The basic NB model has been modified and extended in several ways to remove some of its limitations. For example, P. Langley and S. Sage in “Induction of Selective Bayesian Classifiers”, Proceedings of the Tenth Conference of Uncertanty in Artificial Intelligence, Morgan Kaufman, Seattle, Wash., pp. 399–406, 1994, use a feature subset selection approach to eliminate potential conditionally-correlated features. Other approaches such as the Tree Augmented Naïve-Bayes (TAN) model of N. Friedman and M. Goldszmidt in “Building Classifiers Using Bayesian Networks”. Proceedings of the Thirteenth National Conference of Artificial Intelligence, Menlo Park, pp. 1277–1284, 1966, generalize NB by relaxing restrictive conditional independence assumption.
In many data mining applications, the desired model output is the class probability.

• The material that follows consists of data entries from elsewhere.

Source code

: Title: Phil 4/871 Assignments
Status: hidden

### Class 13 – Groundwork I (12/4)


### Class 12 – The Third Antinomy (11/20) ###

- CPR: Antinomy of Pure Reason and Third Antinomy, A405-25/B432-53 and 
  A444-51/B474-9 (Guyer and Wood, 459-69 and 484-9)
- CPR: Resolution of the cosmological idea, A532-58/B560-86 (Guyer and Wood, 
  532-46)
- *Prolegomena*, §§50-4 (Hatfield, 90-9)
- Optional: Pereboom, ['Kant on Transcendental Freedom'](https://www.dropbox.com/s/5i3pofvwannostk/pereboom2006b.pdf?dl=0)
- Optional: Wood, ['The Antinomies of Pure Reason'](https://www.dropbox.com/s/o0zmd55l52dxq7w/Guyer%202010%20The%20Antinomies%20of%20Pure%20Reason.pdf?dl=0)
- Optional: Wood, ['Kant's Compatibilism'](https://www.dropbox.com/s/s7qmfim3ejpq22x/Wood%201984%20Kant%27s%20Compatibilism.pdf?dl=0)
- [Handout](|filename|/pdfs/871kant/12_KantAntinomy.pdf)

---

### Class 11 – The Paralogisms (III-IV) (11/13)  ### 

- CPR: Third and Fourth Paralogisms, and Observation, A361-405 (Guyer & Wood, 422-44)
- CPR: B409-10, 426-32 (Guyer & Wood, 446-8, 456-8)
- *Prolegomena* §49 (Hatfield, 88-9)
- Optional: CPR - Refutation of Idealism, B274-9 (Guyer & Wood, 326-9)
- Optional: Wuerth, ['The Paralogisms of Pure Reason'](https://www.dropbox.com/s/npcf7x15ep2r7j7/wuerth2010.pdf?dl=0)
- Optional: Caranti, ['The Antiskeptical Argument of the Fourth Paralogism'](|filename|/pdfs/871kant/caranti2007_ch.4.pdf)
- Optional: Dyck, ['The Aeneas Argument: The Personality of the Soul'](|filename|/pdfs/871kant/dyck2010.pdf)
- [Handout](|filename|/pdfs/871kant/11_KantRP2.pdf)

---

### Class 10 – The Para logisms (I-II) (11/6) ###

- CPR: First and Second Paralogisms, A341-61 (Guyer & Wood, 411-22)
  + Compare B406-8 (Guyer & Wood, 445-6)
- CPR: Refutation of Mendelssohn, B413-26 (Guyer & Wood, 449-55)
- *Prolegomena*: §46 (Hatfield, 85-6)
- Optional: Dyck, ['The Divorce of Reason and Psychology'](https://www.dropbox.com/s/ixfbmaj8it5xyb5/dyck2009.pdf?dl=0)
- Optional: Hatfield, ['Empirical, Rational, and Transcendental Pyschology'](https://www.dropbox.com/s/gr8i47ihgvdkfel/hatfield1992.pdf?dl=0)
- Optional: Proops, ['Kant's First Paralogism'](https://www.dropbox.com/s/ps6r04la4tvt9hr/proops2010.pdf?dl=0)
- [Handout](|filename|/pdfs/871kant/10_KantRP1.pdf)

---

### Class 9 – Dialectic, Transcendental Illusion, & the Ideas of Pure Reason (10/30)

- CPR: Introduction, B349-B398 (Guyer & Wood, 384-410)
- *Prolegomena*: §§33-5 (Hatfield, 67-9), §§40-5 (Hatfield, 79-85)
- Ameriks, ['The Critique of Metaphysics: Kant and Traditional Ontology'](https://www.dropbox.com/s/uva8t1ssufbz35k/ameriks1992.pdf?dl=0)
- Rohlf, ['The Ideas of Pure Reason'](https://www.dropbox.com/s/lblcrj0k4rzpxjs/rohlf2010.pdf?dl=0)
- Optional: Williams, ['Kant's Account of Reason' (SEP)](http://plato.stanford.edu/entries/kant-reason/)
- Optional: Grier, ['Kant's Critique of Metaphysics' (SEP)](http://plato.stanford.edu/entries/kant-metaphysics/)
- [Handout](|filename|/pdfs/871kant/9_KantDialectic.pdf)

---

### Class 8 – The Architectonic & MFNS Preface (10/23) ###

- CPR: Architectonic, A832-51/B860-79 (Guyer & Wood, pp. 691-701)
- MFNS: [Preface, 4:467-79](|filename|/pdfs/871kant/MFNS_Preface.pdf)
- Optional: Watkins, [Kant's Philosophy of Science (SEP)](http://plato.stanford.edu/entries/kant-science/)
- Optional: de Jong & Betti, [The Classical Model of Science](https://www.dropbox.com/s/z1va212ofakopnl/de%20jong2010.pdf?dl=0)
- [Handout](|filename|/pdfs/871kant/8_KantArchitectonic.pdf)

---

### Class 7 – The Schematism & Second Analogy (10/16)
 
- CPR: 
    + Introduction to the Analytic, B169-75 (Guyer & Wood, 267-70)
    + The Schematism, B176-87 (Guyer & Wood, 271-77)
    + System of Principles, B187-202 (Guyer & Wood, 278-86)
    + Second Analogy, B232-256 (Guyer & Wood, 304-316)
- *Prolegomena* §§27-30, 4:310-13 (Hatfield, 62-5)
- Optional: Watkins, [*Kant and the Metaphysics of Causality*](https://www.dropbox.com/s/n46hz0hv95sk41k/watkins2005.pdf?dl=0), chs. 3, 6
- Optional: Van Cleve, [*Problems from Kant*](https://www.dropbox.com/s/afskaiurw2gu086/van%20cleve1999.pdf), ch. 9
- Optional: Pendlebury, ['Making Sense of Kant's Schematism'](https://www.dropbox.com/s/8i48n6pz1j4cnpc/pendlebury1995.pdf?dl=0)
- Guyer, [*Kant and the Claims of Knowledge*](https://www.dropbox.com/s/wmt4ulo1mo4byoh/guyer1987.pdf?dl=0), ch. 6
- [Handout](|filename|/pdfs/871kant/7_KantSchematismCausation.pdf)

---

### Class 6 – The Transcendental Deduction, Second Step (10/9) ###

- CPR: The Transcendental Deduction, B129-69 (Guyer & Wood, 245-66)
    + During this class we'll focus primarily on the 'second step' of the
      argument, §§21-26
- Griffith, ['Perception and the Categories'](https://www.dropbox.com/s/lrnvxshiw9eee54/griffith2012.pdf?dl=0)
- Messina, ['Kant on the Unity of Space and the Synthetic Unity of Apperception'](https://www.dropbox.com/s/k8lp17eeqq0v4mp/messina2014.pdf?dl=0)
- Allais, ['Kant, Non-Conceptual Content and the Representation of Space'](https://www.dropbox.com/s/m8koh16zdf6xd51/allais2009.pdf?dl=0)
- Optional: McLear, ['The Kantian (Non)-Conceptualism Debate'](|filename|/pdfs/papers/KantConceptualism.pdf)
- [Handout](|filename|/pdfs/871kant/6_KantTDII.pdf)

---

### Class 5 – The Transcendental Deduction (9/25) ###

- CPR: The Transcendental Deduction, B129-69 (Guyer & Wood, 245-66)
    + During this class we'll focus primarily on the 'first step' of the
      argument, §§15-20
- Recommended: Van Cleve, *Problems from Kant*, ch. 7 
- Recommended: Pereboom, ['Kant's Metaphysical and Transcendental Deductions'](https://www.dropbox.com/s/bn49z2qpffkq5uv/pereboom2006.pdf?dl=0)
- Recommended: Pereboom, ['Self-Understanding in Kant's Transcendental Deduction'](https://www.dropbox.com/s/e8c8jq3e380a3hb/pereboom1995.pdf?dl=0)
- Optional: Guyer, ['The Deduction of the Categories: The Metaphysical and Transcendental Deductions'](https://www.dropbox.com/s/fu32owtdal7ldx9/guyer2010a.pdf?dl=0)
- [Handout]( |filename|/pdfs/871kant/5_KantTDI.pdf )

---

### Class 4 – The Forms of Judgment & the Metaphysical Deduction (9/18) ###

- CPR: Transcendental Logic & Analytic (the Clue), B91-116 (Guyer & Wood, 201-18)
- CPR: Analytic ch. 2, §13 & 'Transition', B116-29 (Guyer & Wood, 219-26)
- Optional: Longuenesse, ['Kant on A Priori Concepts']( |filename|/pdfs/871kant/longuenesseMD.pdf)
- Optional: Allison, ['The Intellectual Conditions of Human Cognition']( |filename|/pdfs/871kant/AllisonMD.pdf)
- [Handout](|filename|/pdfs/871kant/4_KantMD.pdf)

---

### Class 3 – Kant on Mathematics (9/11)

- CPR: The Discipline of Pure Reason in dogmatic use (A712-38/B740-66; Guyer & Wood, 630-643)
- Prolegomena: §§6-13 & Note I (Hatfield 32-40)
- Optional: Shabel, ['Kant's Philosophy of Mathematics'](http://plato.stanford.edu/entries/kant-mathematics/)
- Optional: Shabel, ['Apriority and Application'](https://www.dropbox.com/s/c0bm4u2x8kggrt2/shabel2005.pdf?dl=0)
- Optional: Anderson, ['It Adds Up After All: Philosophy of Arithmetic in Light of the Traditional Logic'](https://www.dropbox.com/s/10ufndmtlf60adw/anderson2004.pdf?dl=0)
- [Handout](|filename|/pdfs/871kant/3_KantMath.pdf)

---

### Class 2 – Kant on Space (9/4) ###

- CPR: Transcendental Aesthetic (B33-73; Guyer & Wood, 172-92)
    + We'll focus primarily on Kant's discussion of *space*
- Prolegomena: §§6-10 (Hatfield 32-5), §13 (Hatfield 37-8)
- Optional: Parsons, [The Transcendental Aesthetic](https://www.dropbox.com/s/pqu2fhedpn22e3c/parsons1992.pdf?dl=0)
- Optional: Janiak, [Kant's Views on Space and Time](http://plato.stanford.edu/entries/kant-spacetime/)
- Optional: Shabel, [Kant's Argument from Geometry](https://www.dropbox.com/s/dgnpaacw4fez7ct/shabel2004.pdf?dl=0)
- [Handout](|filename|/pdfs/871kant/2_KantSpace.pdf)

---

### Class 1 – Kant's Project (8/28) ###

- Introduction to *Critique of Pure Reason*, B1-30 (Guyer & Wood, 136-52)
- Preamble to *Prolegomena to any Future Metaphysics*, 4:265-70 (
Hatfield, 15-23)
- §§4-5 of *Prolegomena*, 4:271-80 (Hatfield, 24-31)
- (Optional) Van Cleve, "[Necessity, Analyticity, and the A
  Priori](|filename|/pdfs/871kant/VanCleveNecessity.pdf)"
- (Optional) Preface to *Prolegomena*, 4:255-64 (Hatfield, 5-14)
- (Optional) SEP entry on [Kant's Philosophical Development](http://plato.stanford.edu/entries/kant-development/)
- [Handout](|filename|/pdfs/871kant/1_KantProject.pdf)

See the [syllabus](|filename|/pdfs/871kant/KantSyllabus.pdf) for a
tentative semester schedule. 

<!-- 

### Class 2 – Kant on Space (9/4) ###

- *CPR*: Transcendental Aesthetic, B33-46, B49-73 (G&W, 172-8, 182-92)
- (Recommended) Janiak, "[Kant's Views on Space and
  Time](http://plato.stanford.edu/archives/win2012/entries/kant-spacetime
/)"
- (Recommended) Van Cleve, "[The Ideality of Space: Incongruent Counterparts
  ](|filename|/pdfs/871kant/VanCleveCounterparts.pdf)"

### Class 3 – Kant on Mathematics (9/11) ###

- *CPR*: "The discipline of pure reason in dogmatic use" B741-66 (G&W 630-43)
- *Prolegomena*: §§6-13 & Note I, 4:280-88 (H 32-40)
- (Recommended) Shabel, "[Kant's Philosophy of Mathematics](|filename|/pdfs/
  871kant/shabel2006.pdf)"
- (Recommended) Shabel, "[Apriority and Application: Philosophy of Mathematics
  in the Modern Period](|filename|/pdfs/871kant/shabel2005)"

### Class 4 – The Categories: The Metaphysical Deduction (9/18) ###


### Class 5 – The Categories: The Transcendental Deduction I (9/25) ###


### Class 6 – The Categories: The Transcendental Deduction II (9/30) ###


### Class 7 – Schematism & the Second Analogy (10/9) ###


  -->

Examples include marketing applications in which a mailing is sent out to consumers whose estimated probability of response to the mailing exceeds a given level. This level is chosen to maximize expected profit, based on a “lift curve” (e.g., G. Piatetsky-Shapiro and S. Steingold, “Measuring Lift Quality in Database Marketing”, SGKDD Explorations, 2, pp. 76–80, 2000).
While the usual NB approach is already known to be quite effective in predicting class membership, there are many applications where estimation of class probability is of prime importance (such as when these probabilities are used to generate lift curves).